▶ [EXERCISE OBJECTIVE]: Please return the lines of the data that contain "userguide".

[Stored data entries]
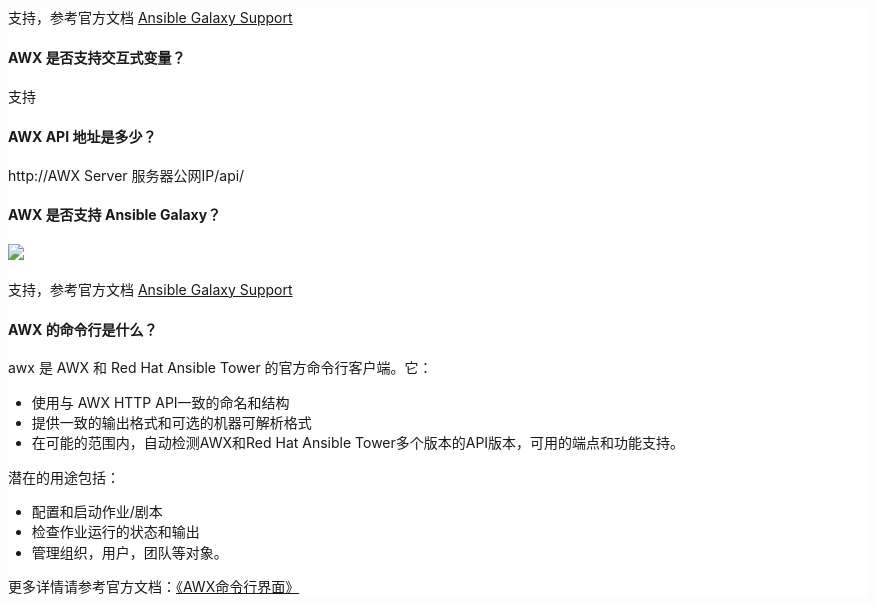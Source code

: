 支持，参考官方文档 [Ansible Galaxy Support](https://docs.ansible.com/ansible-tower/latest/html/userguide/projects.html#ug-galaxy)

#### AWX 是否支持交互式变量？

支持

#### AWX API 地址是多少？

http://AWX Server 服务器公网IP/api/

#### AWX 是否支持 Ansible Galaxy？

![](https://libs.websoft9.com/Websoft9/DocsPicture/zh/awx/awx-setgalax-websoft9.png)

支持，参考官方文档 [Ansible Galaxy Support](https://docs.ansible.com/ansible-tower/latest/html/userguide/projects.html#ug-galaxy)

#### AWX 的命令行是什么？

awx 是 AWX 和 Red Hat Ansible Tower 的官方命令行客户端。它：

* 使用与 AWX HTTP API一致的命名和结构
* 提供一致的输出格式和可选的机器可解析格式
* 在可能的范围内，自动检测AWX和Red Hat Ansible Tower多个版本的API版本，可用的端点和功能支持。

潜在的用途包括：

* 配置和启动作业/剧本
* 检查作业运行的状态和输出
* 管理组织，用户，团队等对象。

更多详情请参考官方文档：[《AWX命令行界面》](https://docs.ansible.com/ansible-tower/latest/html/towercli/index.html)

▶ [TASK ANSWER]:
: 支持，参考官方文档 [Ansible Galaxy Support](https://docs.ansible.com/ansible-tower/latest/html/userguide/projects.html#ug-galaxy)
支持，参考官方文档 [Ansible Galaxy Support](https://docs.ansible.com/ansible-tower/latest/html/userguide/projects.html#ug-galaxy)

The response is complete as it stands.